The question about how best to score a CrossFit competition has been a hot topic for a few years now. We have a new sport, and we have experimented with a variety of scoring formats. In this article, I will explore several of the key issues and the implications of each scoring approach.

First and foremost, the issues of the arbitrariness of rules and questions of fairness have been addressed in previous CrossFit Journal articles (Capacity, Standards, and Sport and All Other Things Being Equal: The CrossFit Fairness Doctrine). In sport, rules are agreed upon before the competition starts, and these rules are not necessarily fair. In boxing, you can't kick, but in kickboxing you can. Neither prescription is more inherently fair; the fairness comes in that each participant is governed by the same set of rules.

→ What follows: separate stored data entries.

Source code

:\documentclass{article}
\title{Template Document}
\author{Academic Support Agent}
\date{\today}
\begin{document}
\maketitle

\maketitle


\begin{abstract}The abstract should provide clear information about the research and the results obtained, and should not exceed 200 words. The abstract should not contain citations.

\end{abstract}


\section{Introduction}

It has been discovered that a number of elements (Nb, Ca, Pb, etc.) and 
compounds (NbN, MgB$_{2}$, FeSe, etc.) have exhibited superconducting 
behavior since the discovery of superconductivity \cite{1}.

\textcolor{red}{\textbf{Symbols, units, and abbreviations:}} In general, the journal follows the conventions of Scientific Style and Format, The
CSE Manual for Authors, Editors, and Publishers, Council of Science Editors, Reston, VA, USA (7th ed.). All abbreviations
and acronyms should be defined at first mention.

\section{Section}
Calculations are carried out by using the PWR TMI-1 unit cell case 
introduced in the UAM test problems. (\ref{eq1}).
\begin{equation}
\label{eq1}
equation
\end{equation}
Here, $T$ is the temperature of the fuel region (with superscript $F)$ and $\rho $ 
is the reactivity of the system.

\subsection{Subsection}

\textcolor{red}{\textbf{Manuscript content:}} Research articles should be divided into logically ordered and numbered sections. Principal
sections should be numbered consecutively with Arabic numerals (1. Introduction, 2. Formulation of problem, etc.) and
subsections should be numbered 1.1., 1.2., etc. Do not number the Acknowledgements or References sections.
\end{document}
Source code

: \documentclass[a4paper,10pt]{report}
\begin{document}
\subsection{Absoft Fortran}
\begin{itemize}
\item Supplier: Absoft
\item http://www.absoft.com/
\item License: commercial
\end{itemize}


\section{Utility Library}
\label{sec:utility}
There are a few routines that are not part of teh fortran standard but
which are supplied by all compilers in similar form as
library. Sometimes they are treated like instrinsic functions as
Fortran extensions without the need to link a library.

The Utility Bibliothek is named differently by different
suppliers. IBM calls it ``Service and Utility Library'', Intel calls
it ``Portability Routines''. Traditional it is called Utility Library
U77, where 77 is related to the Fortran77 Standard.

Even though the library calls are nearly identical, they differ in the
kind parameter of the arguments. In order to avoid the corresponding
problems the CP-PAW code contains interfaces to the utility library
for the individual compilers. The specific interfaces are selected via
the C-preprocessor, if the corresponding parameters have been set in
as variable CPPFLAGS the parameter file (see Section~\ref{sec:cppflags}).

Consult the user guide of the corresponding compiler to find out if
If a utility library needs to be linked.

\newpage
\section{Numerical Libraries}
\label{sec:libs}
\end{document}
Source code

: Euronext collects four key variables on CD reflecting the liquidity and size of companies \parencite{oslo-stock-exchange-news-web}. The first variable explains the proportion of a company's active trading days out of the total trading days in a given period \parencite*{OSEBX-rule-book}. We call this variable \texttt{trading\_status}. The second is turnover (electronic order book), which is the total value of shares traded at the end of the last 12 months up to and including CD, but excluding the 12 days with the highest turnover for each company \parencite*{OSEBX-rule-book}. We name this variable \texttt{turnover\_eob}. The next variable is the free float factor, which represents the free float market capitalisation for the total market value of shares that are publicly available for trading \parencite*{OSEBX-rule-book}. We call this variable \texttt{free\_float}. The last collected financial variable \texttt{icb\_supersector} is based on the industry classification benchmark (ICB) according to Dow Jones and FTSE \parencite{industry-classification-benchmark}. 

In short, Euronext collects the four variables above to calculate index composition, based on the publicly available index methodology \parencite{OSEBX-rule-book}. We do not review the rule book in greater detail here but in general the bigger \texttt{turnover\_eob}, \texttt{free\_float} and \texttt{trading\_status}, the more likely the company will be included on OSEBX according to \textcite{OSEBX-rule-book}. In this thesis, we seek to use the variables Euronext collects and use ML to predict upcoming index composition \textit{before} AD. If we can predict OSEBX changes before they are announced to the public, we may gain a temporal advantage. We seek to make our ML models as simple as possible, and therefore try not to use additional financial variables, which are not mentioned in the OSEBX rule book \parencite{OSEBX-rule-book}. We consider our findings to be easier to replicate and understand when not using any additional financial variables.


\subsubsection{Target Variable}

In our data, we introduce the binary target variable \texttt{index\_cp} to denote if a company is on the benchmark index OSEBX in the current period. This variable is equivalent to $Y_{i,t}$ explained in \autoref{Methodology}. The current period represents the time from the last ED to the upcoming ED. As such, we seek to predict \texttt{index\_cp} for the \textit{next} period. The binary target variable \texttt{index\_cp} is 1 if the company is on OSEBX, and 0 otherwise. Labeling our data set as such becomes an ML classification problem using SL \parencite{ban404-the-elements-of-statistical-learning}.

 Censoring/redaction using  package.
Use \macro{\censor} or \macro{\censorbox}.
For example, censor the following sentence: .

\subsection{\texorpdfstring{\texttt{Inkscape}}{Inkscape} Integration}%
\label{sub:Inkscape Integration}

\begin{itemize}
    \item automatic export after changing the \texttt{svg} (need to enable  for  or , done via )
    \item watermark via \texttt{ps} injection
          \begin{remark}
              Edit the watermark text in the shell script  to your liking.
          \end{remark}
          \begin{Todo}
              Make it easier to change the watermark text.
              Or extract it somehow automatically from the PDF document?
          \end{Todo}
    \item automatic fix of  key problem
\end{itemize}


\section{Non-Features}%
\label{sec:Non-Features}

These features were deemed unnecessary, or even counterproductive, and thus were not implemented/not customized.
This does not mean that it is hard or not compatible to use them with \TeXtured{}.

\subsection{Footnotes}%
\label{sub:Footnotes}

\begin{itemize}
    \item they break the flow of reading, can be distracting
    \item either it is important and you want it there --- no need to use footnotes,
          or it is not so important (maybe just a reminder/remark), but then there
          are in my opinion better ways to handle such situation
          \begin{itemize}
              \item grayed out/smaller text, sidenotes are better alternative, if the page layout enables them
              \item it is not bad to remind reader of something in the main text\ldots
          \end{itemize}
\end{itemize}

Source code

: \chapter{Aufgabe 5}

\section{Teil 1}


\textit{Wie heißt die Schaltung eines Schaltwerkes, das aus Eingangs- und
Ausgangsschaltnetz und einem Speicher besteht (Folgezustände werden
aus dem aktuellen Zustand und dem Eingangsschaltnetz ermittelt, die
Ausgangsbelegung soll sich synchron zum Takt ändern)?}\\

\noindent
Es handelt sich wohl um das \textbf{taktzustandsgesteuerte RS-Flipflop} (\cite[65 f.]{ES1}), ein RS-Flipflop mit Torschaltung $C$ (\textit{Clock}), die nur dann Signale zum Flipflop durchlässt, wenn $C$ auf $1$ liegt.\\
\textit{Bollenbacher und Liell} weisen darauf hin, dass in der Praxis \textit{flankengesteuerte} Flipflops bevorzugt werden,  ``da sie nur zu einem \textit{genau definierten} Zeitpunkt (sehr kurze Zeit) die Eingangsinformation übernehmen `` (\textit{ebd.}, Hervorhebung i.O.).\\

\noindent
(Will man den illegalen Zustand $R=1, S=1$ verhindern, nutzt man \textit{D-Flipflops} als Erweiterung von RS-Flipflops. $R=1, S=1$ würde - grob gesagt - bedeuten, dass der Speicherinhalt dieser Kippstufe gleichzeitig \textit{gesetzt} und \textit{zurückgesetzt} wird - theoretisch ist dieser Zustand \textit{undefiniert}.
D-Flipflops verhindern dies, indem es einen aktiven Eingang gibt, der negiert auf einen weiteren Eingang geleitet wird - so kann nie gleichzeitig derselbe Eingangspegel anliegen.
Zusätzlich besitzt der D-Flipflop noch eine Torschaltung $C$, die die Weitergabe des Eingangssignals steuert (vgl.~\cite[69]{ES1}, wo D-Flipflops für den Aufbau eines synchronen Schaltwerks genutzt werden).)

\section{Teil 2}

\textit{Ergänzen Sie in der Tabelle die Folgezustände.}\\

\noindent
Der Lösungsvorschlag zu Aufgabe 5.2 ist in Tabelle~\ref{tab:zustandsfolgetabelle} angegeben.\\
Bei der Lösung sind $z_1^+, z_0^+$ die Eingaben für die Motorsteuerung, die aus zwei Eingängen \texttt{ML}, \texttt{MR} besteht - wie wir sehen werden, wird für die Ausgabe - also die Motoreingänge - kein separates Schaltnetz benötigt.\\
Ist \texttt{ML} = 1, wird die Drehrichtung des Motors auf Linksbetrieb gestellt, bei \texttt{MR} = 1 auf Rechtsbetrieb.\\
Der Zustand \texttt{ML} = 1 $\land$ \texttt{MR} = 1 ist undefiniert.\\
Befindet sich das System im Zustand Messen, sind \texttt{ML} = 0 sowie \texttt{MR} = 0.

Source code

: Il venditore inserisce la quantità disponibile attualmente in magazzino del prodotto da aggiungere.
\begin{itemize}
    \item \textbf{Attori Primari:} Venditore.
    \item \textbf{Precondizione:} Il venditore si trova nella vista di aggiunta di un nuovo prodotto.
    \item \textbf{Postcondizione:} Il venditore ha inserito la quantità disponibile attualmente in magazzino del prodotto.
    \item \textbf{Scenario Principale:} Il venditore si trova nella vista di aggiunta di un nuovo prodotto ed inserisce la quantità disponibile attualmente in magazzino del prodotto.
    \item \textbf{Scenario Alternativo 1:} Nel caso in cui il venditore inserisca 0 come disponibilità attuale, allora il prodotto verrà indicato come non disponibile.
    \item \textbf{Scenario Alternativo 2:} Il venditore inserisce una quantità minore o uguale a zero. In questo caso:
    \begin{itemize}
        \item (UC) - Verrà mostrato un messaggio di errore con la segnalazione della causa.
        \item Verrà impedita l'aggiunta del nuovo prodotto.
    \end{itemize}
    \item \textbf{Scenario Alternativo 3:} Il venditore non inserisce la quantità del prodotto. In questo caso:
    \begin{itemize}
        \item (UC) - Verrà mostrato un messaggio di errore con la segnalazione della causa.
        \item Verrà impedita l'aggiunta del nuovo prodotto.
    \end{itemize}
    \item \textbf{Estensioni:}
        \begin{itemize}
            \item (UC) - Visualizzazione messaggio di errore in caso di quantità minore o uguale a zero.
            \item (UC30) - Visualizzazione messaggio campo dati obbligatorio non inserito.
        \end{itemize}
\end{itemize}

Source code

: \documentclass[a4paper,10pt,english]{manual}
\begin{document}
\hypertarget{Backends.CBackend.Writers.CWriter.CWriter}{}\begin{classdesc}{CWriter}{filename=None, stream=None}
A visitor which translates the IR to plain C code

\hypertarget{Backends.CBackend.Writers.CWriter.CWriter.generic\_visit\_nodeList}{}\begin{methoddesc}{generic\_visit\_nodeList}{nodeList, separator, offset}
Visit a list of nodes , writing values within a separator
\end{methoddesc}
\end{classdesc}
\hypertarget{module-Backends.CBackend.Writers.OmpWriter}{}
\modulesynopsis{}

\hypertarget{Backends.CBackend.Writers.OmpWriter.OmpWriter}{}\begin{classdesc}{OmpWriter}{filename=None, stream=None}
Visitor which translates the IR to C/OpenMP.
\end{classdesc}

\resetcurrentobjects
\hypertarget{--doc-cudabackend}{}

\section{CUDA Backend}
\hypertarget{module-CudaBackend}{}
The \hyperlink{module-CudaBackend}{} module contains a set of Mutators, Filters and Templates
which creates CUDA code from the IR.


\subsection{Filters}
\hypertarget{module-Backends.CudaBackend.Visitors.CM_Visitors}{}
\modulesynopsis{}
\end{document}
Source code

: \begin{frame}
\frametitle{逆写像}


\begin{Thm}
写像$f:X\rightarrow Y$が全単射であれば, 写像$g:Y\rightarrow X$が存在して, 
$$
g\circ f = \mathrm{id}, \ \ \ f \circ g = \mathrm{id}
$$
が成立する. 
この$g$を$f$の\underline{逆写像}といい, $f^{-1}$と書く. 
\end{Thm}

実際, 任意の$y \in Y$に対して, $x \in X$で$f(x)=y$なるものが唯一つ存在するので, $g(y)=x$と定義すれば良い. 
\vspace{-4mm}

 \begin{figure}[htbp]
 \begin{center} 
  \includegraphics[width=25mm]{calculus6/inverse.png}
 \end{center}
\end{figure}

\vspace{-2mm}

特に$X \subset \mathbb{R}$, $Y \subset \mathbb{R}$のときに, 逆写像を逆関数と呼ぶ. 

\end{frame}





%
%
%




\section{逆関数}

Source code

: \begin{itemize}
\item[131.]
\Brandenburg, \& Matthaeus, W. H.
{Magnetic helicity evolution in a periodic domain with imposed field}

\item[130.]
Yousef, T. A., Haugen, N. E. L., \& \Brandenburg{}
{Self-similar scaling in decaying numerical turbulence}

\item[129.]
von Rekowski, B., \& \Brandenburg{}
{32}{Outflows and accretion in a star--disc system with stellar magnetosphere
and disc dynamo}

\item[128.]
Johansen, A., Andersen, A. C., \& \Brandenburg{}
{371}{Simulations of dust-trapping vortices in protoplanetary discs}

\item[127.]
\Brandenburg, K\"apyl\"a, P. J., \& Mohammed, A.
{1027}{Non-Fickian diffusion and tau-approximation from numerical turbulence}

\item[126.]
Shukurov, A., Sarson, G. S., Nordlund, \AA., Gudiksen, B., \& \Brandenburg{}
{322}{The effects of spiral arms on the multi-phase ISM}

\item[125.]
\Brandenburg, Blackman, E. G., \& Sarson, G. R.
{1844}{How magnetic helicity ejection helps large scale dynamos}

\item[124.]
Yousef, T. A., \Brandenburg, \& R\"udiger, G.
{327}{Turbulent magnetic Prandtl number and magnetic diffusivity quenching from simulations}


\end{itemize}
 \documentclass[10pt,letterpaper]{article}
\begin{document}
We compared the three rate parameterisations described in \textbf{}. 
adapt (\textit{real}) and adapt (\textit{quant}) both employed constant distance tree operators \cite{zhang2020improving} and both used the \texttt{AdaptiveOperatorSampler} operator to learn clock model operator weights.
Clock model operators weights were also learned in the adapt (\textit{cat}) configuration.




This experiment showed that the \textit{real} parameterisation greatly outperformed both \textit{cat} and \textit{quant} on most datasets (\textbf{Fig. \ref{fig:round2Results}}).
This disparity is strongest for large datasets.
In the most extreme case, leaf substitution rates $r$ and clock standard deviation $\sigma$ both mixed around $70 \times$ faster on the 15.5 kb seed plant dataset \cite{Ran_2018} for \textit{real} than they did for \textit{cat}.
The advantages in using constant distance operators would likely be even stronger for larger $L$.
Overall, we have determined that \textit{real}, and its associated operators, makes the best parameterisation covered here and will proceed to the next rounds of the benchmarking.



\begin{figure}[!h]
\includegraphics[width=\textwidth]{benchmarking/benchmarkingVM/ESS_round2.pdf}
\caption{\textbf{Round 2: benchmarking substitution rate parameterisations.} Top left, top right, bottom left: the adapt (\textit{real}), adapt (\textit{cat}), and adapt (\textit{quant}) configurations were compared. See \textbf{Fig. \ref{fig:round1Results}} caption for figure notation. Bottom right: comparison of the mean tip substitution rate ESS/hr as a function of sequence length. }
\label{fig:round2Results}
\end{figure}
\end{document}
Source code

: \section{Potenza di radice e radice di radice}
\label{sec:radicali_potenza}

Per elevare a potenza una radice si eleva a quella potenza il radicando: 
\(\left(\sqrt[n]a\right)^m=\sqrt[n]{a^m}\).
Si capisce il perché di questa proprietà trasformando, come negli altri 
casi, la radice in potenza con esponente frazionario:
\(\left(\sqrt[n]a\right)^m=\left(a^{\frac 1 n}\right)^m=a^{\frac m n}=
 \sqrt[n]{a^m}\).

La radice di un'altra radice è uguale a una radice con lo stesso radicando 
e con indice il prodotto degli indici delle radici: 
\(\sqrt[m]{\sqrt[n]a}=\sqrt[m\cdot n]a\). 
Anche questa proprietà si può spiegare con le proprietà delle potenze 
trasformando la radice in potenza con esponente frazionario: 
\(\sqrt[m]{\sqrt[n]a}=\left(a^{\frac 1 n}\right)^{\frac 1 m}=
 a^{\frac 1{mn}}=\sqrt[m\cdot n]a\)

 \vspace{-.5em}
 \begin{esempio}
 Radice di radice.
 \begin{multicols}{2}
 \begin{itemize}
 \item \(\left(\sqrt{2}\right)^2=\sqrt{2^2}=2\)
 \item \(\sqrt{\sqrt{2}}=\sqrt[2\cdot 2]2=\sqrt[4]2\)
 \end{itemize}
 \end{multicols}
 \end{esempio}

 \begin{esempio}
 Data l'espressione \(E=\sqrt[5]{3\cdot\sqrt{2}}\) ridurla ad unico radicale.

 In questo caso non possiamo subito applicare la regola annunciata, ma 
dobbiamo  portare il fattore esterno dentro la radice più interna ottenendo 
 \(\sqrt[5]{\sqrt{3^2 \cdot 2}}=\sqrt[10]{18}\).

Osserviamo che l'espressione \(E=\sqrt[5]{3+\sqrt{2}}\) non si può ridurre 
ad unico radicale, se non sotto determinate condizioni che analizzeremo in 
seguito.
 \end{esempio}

This, of course, brings up a different topic: the quality of judging. From Olympic boxing to Major League Baseball to high-school volleyball, almost every sporting event has fans complaining about the judging, reffing or umping. While this is an important topic, it’s quite outside the scope of this article.

So, before we dig into the question of which (if any) scoring system is ideal for a CrossFit competition, it’s essential to recognize that any reasonable system is legitimate because there is nothing wrong with arbitrary rules. Those rules might favor certain traits (intentionally or unintentionally), but that's true with every sport. Instead, we're going to explore the implications of different scoring systems and compare those to the intent of the competitions.

What Are We Testing?

Most sports have a clearly defined goal. A single ball, puck, discus, javelin, frisbee, or flag has to get somewhere. Or a distance must be covered. Or an opponent vanquished. Other sports have aesthetic and execution criteria that are judged, such as gymnastics, ice skating, and diving. For CrossFit, the general test is one of fitness.

Fitness is defined as increased work capacity across broad time and modal domains, which is a tricky thing to get your head around. No single test could possibly determine the fittest because each test is of a single time domain. Each reasonable test also has limited modal domains. So, any test of fitness must be a multi-event process.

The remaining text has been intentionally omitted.